Working in Asia
Working in Asia is a terribly exciting adventure. It’s so totally different to the experience of working in the UK that it is difficult to explain just how odd everything seems. It is so very exhilarating to be the other side of the world, learning about customs that are so completely different and gaining experience that will be invaluable for your future career.
There are three key areas to research and understand before you embark on spending time working in Asia. Visa requirements and potential issues, employment matters and cultural awareness are the main things to consider, all of which can make a huge difference to the enjoyment of your adventure.
Working in Asia is just as varied as saying ‘working in Europe’. This massive continent has some cosmopolitan cities, like Hong Kong, Tokyo and Seoul, as well as some incredibly old-fashioned, remote places that have barely seen a Western European person. Consequently, your experience of working in Asia will be entirely different depending on whether you stick to major cities or head to the countryside. For the purposes of this article, we’ll look at working in Asian cities.
Visa RequirementsThe majority of people that go to work in Asia arrange their employment through an agency or organisation. Part of this deal is that the correct permissions are applied for by the organisation, which is a considerable benefit. If you’re seconded by your current employer, they should arrange your visa for you. Although you can apply yourself, it can be hard to gain a working visa (which you’ll need if you’re staying for more than three months, for less than three months you can simply fill in a tourist visa when you get to the airport, or they’re often given out on the plane) without a recognised company as your employer.
If you are planning to go to work in Asia under your own steam, you will need to start by contacting your nearest visa processing office (in Liverpool, Birmingham and London, which you can find by looking at the Government website for the Department of Work and Pensions.
EmploymentThe two most common types of employment for British people in Asia are either a secondment from your current UK employer to their Asian office, or as a teacher of English. While there are plenty of other jobs, such as bar work, it can be difficult to gain the correct permission to do this and it is usually ‘cash in hand’ type work that is not official.
Being seconded from your current job is a very exciting way to boost your career, and probably your income, as you will likely receive additional monetary benefits for subsistence and expenses.
Working as an English teacher in Asia often requires a TEFL (Teaching English as a Foreign Language) certificate. This is worth gaining if you’re considering this as you are able to command a higher rate and are more likely to get a position in a recognised organisation.
Although the cost of living in Hong Kong and Tokyo can be very expensive, other cities in China and Japan can be more affordable, although perhaps less cosmopolitan. Salaries tend to reflect the higher cost of living, although you are also likely to have far smaller living quarters, especially if you are renting alone. Many young expats choose to rent shared flats.

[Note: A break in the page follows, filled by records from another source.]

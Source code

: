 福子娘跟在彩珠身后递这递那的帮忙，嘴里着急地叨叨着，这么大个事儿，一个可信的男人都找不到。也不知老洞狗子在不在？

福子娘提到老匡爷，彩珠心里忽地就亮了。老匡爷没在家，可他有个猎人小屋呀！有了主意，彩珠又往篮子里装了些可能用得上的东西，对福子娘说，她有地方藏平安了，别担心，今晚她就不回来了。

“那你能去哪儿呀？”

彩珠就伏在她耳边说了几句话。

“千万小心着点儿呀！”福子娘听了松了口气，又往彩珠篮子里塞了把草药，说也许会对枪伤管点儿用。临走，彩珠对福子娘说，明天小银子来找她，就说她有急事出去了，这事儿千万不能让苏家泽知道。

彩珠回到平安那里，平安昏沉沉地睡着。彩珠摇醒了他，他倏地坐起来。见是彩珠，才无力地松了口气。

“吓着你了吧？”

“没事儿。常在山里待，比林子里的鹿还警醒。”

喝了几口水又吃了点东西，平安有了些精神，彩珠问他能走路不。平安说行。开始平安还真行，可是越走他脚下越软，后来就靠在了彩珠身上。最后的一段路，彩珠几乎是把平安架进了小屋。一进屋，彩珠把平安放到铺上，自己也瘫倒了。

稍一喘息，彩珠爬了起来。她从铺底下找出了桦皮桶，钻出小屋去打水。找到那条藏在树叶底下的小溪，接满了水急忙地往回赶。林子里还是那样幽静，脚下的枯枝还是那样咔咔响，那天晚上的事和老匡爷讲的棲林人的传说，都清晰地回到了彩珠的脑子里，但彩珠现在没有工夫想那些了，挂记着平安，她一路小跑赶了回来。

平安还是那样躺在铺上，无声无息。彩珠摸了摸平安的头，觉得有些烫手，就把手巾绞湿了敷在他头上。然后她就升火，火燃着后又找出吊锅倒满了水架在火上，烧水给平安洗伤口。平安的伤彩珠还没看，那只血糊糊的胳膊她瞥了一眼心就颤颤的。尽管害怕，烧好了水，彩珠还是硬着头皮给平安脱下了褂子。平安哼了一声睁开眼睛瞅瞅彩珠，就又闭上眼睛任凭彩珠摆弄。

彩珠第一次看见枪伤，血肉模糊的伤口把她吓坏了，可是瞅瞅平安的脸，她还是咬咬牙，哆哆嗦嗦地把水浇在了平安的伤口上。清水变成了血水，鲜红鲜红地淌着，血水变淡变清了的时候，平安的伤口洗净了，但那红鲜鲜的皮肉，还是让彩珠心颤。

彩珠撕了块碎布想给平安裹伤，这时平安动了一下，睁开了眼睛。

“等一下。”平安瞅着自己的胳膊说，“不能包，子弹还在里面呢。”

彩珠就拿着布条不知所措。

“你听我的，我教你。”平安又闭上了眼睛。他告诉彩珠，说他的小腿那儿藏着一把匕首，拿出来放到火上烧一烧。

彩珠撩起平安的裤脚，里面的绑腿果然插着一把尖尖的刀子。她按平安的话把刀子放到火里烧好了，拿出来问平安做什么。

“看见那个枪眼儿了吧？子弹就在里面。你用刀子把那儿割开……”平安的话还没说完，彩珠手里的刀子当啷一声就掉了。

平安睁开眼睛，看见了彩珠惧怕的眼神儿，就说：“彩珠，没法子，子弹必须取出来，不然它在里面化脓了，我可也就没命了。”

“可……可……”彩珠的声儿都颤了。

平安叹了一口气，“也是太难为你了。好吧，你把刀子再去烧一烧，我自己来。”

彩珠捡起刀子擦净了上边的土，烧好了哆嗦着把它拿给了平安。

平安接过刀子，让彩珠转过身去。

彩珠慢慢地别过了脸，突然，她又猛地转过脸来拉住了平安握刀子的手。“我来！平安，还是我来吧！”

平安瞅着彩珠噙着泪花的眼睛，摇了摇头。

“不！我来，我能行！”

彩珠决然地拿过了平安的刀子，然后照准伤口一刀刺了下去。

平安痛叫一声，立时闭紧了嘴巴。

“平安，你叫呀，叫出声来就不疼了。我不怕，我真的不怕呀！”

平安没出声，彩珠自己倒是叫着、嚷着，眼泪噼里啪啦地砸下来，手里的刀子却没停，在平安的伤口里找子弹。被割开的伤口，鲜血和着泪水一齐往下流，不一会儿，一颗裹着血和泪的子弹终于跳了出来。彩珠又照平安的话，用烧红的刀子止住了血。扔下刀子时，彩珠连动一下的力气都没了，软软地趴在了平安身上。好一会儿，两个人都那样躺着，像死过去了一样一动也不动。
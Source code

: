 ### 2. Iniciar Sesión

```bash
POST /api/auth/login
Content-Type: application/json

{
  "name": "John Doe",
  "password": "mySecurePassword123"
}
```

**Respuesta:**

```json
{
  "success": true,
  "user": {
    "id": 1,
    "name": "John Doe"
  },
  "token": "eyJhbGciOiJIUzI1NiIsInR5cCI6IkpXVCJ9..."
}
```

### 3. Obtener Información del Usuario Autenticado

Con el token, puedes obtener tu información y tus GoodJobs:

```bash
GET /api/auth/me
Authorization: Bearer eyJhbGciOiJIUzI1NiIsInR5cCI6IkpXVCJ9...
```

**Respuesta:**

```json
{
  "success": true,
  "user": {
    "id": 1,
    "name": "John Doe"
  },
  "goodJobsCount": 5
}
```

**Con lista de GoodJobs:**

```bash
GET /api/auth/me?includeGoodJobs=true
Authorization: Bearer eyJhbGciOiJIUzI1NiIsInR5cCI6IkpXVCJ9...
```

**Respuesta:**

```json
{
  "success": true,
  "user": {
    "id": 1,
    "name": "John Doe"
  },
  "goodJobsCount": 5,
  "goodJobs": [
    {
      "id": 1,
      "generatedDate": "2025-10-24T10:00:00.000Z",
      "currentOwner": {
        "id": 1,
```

Opportunities for expats are plentiful and can be very beneficial to your career progression when you return to the UK. You do need to be aware that you will be expected to work long hours and socialise with your colleagues more than perhaps you are used to.
Cultural IssuesThe culture in Asia is very different to the UK. It would be very unwise to go to work in Asia without researching a bit about where you are going and what is the norm, especially as ‘bad behaviour’ is terribly frowned upon. However, there are also some things that are acceptable in Asia that you may find incongruous.
For example, how you greet a business colleague for the first time in Hong Kong or Tokyo requires an exchange of business cards. You will exchange cards with each member of a group when you meet them, starting with the most senior person. This needs to be done with respect and some ceremony. You need to accept the card with both hands, slowly and purposefully rather than while you're speaking to someone else, and then take a moment to 'study' the card. The point of this is to show that you've noted the name of the person and their job title.
Business cards usually have the Chinese or Japanese details on one side and the same information in English on the reverse - it is polite to look at both sides, then carefully put the card, without folding it, into your wallet or a business card holder. It is fine to put it into a jacket pocket, too, but it is not really polite to simply put it in your trouser pocket. It is worth buying two business card holders - one to keep your own cards ready for the numerous exchanges and one for placing clients' cards.
The concept of ‘shame’ for doing something wrong is prevalent, so understanding the correct etiquette for business card exchange is a necessary part of working in Asia. When in doubt, it is best to err on the side of caution by acting as politely as possible. Always address people as Mr/Mrs/Miss Surname when you say hello and goodbye. In time, they may say to call them by their first name, but until then, keep formal. With all this polite behaviour, it can seem very strange that it is also perfectly acceptable for businessmen to get blind drunk and fall asleep on the street (although they’re never aggressive), as long as no one mentions it in the morning!